As Jeffrey pointed out, you are more likely thinking in terms of activity diagram, your nodes being the actions that happen and not the states.
If you want a state diagram, you need to shift your mind to the background of your currently identified actions. So in the simplest means, there are two main states in your system:

Let's zoom into the first state, which appears to be more complex and deserve some substates. You have identified an Enter a name
action while in the game configuration state. Until this action is completed, the name is not known. Once it is completed, the name will be known, but a validity check needs to be performed. You could express this with the following states:

You'll see that when entering the substate No valid name known, the first things that happens is to ask the name.

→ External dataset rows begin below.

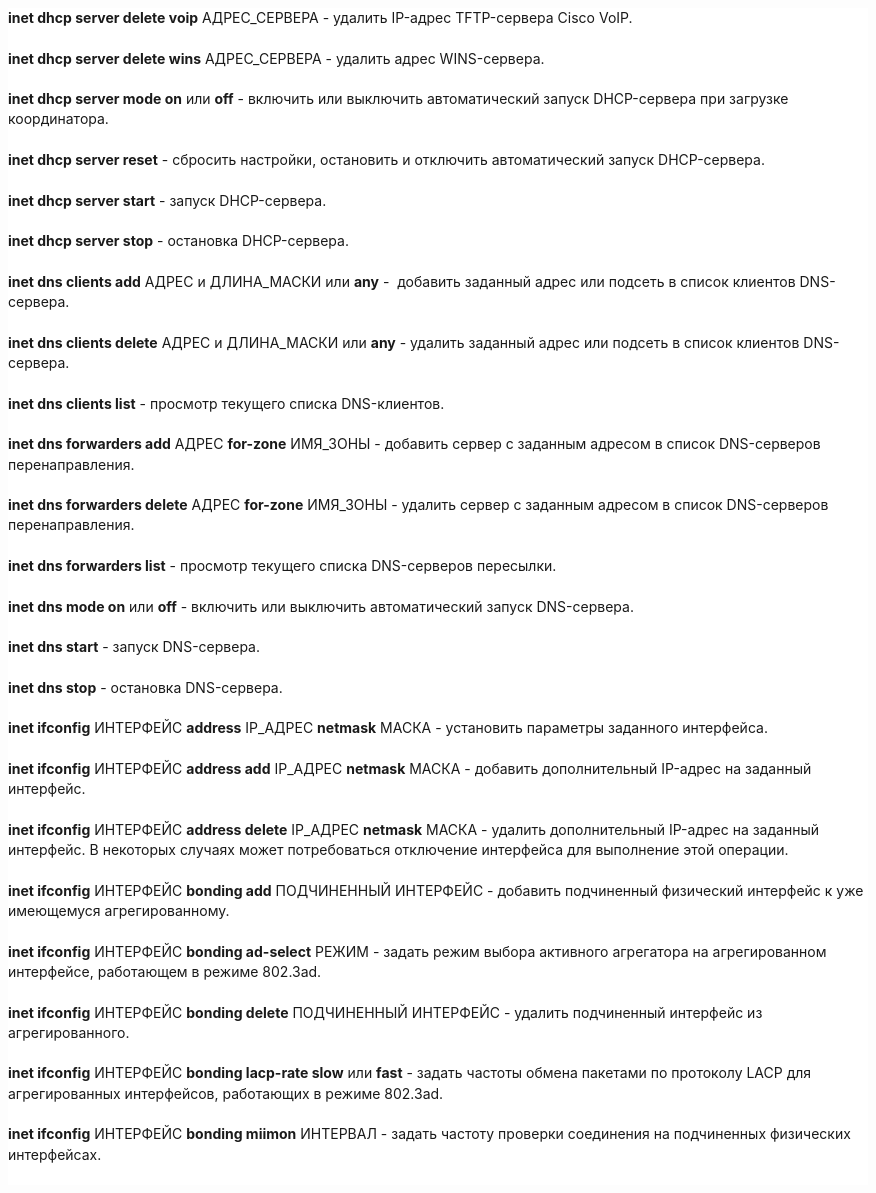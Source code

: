 **inet dhcp server delete voip** АДРЕС_СЕРВЕРА - удалить IP-адрес TFTP-сервера Cisco VoIP.  
   
**inet dhcp server delete wins** АДРЕС_СЕРВЕРА - удалить адрес WINS-сервера.  
   
**inet dhcp server mode on** или **off** - включить или выключить автоматический запуск DHCP-сервера при загрузке координатора.  
   
**inet dhcp server reset** - сбросить настройки, остановить и отключить автоматический запуск DHCP-сервера.  
   
**inet dhcp server start** - запуск DHCP-сервера.  
   
**inet dhcp server stop** - остановка DHCP-сервера.  
   
**inet dns clients add** АДРЕС и ДЛИНА_МАСКИ или **any** -  добавить заданный адрес или подсеть в список клиентов DNS-сервера.  
   
**inet dns clients delete** АДРЕС и ДЛИНА_МАСКИ или **any** - удалить заданный адрес или подсеть в список клиентов DNS-сервера.  
   
**inet dns clients list** - просмотр текущего списка DNS-клиентов.  
   
**inet dns forwarders add** АДРЕС **for-zone** ИМЯ_ЗОНЫ - добавить сервер с заданным адресом в список DNS-серверов перенаправления.  
   
**inet dns forwarders delete** АДРЕС **for-zone** ИМЯ_ЗОНЫ - удалить сервер с заданным адресом в список DNS-серверов перенаправления.  
   
**inet dns forwarders list** - просмотр текущего списка DNS-серверов пересылки.  
   
**inet dns mode on** или **off** - включить или выключить автоматический запуск DNS-сервера.  
   
**inet dns start** - запуск DNS-сервера.  
   
**inet dns stop** - остановка DNS-сервера.  
   
**inet ifconfig** ИНТЕРФЕЙС **address** IP_АДРЕС **netmask** МАСКА - установить параметры заданного интерфейса.  
   
**inet ifconfig** ИНТЕРФЕЙС **address add** IP_АДРЕС **netmask** МАСКА - добавить дополнительный IP-адрес на заданный интерфейс.  
   
**inet ifconfig** ИНТЕРФЕЙС **address delete** IP_АДРЕС **netmask** МАСКА - удалить дополнительный IP-адрес на заданный интерфейс. В некоторых случаях может потребоваться отключение интерфейса для выполнение этой операции.  
   
**inet ifconfig** ИНТЕРФЕЙС **bonding add** ПОДЧИНЕННЫЙ ИНТЕРФЕЙС - добавить подчиненный физический интерфейс к уже имеющемуся агрегированному.  
   
**inet ifconfig** ИНТЕРФЕЙС **bonding ad-select** РЕЖИМ - задать режим выбора активного агрегатора на агрегированном интерфейсе, работающем в режиме 802.3ad.  
   
**inet ifconfig** ИНТЕРФЕЙС **bonding delete** ПОДЧИНЕННЫЙ ИНТЕРФЕЙС - удалить подчиненный интерфейс из агрегированного.  
   
**inet ifconfig** ИНТЕРФЕЙС **bonding lacp-rate slow** или **fast** - задать частоты обмена пакетами по протоколу LACP для агрегированных интерфейсов, работающих в режиме 802.3ad.  
   
**inet ifconfig** ИНТЕРФЕЙС **bonding miimon** ИНТЕРВАЛ - задать частоту проверки соединения на подчиненных физических интерфейсах.  
 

And once everything is fine, you've finished the sub-state machine and can continue to the new states.
The plantuml code is:
@startuml
state Configuring {
state NameNotKnown as "No valid name known":entry / Ask name
state NameKnown as "Name knwon"
[*] --> NameNotKnown
NameNotKnown --> NameKnown : Name entered
NameKnown --> [*] : Name is valid
NameKnown --> NameNotKnown: Name is invalid
}
[*] --> Configuring
Configuring --> Playing : Launch game
Playing --> [*] : Game over
@enduml
It's worth to mention that you could fine tune this diagram, using entry
, exit
and do
behaviors in each simple state. Moreover, you could simplify my example using guarded transitions, and even behaviours that are expressed at transition level.